(Document images with source code)

▬▬▬▬▬▬

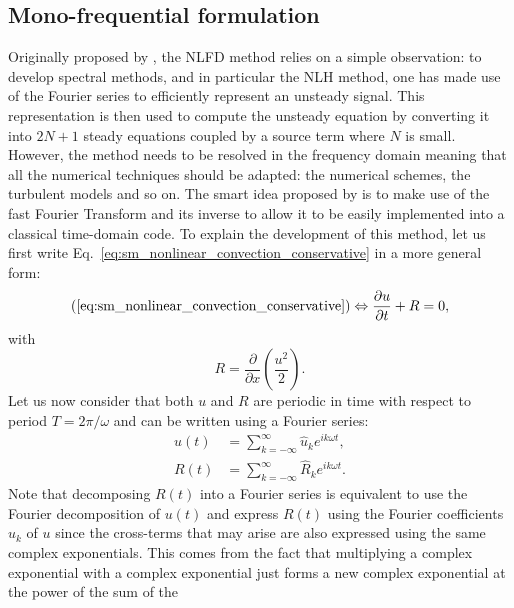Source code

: 
\subsection{Mono-frequential formulation}

Originally proposed by \citet{McMullen2001}, the NLFD
method relies on a simple observation: to develop spectral methods, and in
particular the NLH method, one has made use of the Fourier
series to efficiently represent an unsteady signal.
This representation is then used to compute the unsteady
equation by converting it into $2N+1$ steady equations coupled by a 
source term where $N$ is small.
However, the method needs to be resolved in the frequency domain meaning
that all the numerical techniques should be adapted: the numerical schemes,
the turbulent models and so on. The smart idea 
proposed by \citet{McMullen2001} is to
make use of the fast Fourier Transform and its inverse to
allow it to be easily implemented into a classical time-domain code.
To explain the development of this method, let us first 
write Eq.~\eqref{eq:sm_nonlinear_convection_conservative} 
in a more general form:
\begin{equation}
	(\ref{eq:sm_nonlinear_convection_conservative})
	\Leftrightarrow
	\frac{\partial u}{\partial t} + R = 0,
	\label{eq:sm_nonlinear_convection_residual}
\end{equation}
with
\begin{equation}
	R = \frac{\partial}{\partial x} \left( 
	\frac{u^2}{2} \right).
\end{equation}
Let us now consider that both $u$ and $R$ are periodic
in time with respect to period $T = 2 \pi / \omega$
and can be written using a Fourier series:
\begin{equation}
	\begin{split}
		u(t) &= \sum_{k=-\infty}^{\infty} \widehat{u}_k e^{i k \omega t}, \\
		R(t) &= \sum_{k=-\infty}^{\infty} \widehat{R}_k e^{i k \omega t}.
	\end{split}
\end{equation}
Note that decomposing $R(t)$ into a Fourier series is equivalent
to use the Fourier decomposition of $u(t)$ and express
$R(t)$ using the Fourier coefficients $\widehat{u}_k$ of $u$
since the cross-terms that may arise are also expressed 
using the same complex exponentials. This comes from the fact
that multiplying a complex exponential with a complex exponential
just forms a new complex exponential at the power of the sum of the
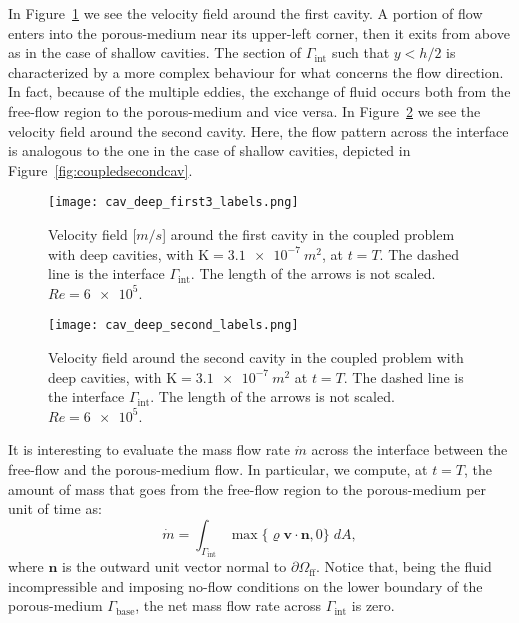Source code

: In Figure~\ref{fig:coupled_first_deep} we see the velocity field around the first cavity. A portion of flow enters into the porous-medium near its upper-left corner, then it exits from above as in the case of shallow cavities.
The section of $\Gamma_\text{int}$ such that $y<h/2$ is characterized by a more complex behaviour for what concerns the flow direction. In fact, because of the multiple eddies, the exchange of fluid occurs both from the free-flow region to the porous-medium and vice versa.
In Figure~\ref{fig:coupledsecondcav_deep} we see the velocity field around the second cavity. Here, the flow pattern across the interface is analogous to the one in the case of shallow cavities, depicted in Figure~\ref{fig:coupledsecondcav}.
\begin{figure}
	\centering
	\texttt{[image: cav\_deep\_first3\_labels.png]}
	\caption[Velocity field around the first cavity in the coupled problem with deep cavities]{Velocity field [$\si{m/s}$] around the first cavity in the coupled problem with deep cavities, with $\mathrm{K}=\SI{3.1e-7}{m^2}$, at $t=T$. The dashed line is the interface $\Gamma_\text{int}$. The length of the arrows is not scaled. $Re=\num{6e5}$.}
	\label{fig:coupled_first_deep}
\end{figure}
\begin{figure}
	\centering
	\texttt{[image: cav\_deep\_second\_labels.png]}
	\caption[Velocity field around the second cavity in the coupled problem with deep cavities]{Velocity field around the second cavity in the coupled problem with deep cavities, with $\mathrm{K}=\SI{3.1e-7}{m^2}$ at $t=T$. The dashed line is the interface $\Gamma_\text{int}$. The length of the arrows is not scaled. $Re=\num{6e5}$.}
	\label{fig:coupledsecondcav_deep}
\end{figure}

It is interesting to evaluate the mass flow rate $\dot{m}$ across the interface between the free-flow and the porous-medium flow. In particular, we compute, at $t=T$, the amount of mass that goes from the free-flow region to the porous-medium per unit of time as:
\begin{equation}
\dot{m} = \int_{\Gamma_\text{int}} \max \{\varrho \mathbf{v} \cdot \mathbf{n}, 0 \} \; dA,
\end{equation}
where $\mathbf{n}$ is the outward unit vector normal to $\partial \Omega_\text{ff}$. Notice that, being the fluid incompressible and imposing no-flow conditions on the lower boundary of the porous-medium $\Gamma_\text{base}$, the net mass flow rate across $\Gamma_\text{int}$ is zero.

▬▬▬▬▬▬

▶ **Exercise details**
The expected answer is a copy of each line above containing "citet".

▶ **Result**
Originally proposed by \citet{McMullen2001}, the NLFD
proposed by \citet{McMullen2001} is to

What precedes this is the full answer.